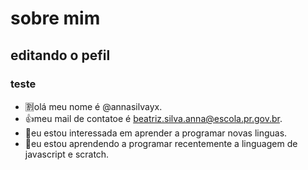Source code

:# sobre mim

## editando o pefil

### teste

- 🈹olá meu nome é @annasilvayx.
- 👍meu mail de contatoe é beatriz.silva.anna@escola.pr.gov.br. 
- 💯eu estou interessada em aprender a programar novas linguas.
- 🌱eu estou aprendendo a programar recentemente a linguagem de javascript e scratch.



<!---
annasilvayx/annasilvayx is a ✨ special ✨ repository because its `README.md` (this file) appears on your GitHub profile.
You can click the Preview link to take a look at your changes.
--->
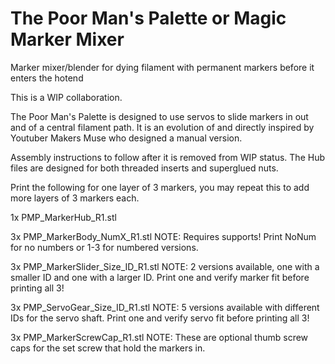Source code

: # The Poor Man's Palette or Magic Marker Mixer
Marker mixer/blender for dying filament with permanent markers before it enters the hotend

This is a WIP collaboration.

The Poor Man's Palette is designed to use servos to slide markers in out and of a central filament path. It is an evolution of and directly inspired by Youtuber Makers Muse who designed a manual version.

Assembly instructions to follow after it is removed from WIP status. The Hub files are designed for both threaded inserts and superglued nuts.


Print the following for one layer of 3 markers, you may repeat this to add more layers of 3 markers each.

1x PMP_MarkerHub_R1.stl

3x PMP_MarkerBody_NumX_R1.stl    NOTE: Requires supports! Print NoNum for no numbers or 1-3 for numbered versions.

3x PMP_MarkerSlider_Size_ID_R1.stl      NOTE: 2 versions available, one with a smaller ID and one with a larger ID. Print one and verify marker fit before printing all 3!

3x PMP_ServoGear_Size_ID_R1.stl      NOTE: 5 versions available with different IDs for the servo shaft. Print one and verify servo fit before printing all 3!

3x PMP_MarkerScrewCap_R1.stl      NOTE: These are optional thumb screw caps for the set screw that hold the markers in.
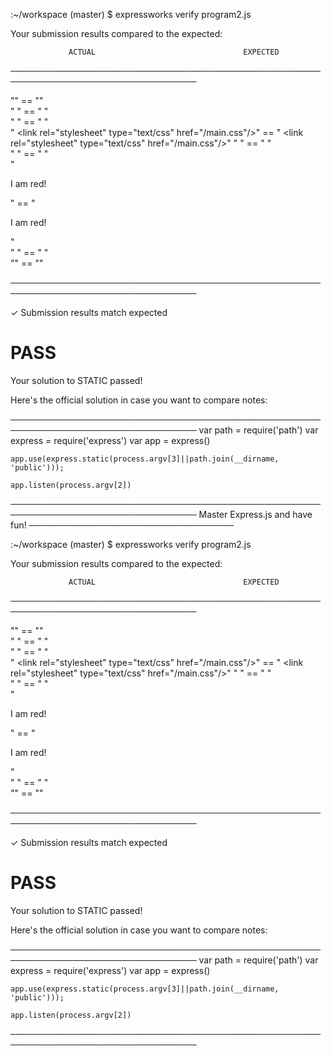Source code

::~/workspace (master) $ expressworks verify program2.js

Your submission results compared to the expected:

                 ACTUAL                                 EXPECTED                
────────────────────────────────────────────────────────────────────────────────

   "<html>"                            ==    "<html>"                           
   "  <head>"                          ==    "  <head>"                         
   "    <title>expressworks</title>"   ==    "    <title>expressworks</title>"  
   "    <link rel=\"stylesheet\" type=\"text/css\" href=\"/main.css\"/>" ==    "    <link rel=\"stylesheet\" type=\"text/css\" href=\"/main.css\"/>"
   "  </head>"                         ==    "  </head>"                        
   "  <body>"                          ==    "  <body>"                         
   "    <p>I am red!</p>"              ==    "    <p>I am red!</p>"             
   "  </body>"                         ==    "  </body>"                        
   "</html>"                           ==    "</html>"                          

────────────────────────────────────────────────────────────────────────────────

✓ Submission results match expected

# PASS

Your solution to STATIC passed!

Here's the official solution in case you want to compare notes:

────────────────────────────────────────────────────────────────────────────────
    var path = require('path')
    var express = require('express')
    var app = express()

    app.use(express.static(process.argv[3]||path.join(__dirname, 'public')));

    app.listen(process.argv[2])

────────────────────────────────────────────────────────────────────────────────
Master Express.js and have fun!
─────────────────────────────────

:~/workspace (master) $ expressworks verify program2.js

Your submission results compared to the expected:

                 ACTUAL                                 EXPECTED                
────────────────────────────────────────────────────────────────────────────────

   "<html>"                            ==    "<html>"                           
   "  <head>"                          ==    "  <head>"                         
   "    <title>expressworks</title>"   ==    "    <title>expressworks</title>"  
   "    <link rel=\"stylesheet\" type=\"text/css\" href=\"/main.css\"/>" ==    "    <link rel=\"stylesheet\" type=\"text/css\" href=\"/main.css\"/>"
   "  </head>"                         ==    "  </head>"                        
   "  <body>"                          ==    "  <body>"                         
   "    <p>I am red!</p>"              ==    "    <p>I am red!</p>"             
   "  </body>"                         ==    "  </body>"                        
   "</html>"                           ==    "</html>"                          

────────────────────────────────────────────────────────────────────────────────

✓ Submission results match expected

# PASS

Your solution to STATIC passed!

Here's the official solution in case you want to compare notes:

────────────────────────────────────────────────────────────────────────────────
    var path = require('path')
    var express = require('express')
    var app = express()

    app.use(express.static(process.argv[3]||path.join(__dirname, 'public')));

    app.listen(process.argv[2])

────────────────────────────────────────────────────────────────────────────────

============

§ PROBLEM TO SOLVE: Among the lines above, find the ones containing "Poor" and copy them.

§ EXPECTED ANSWER:
: # The Poor Man's Palette or Magic Marker Mixer
The Poor Man's Palette is designed to use servos to slide markers in out and of a central filament path. It is an evolution of and directly inspired by Youtuber Makers Muse who designed a manual version.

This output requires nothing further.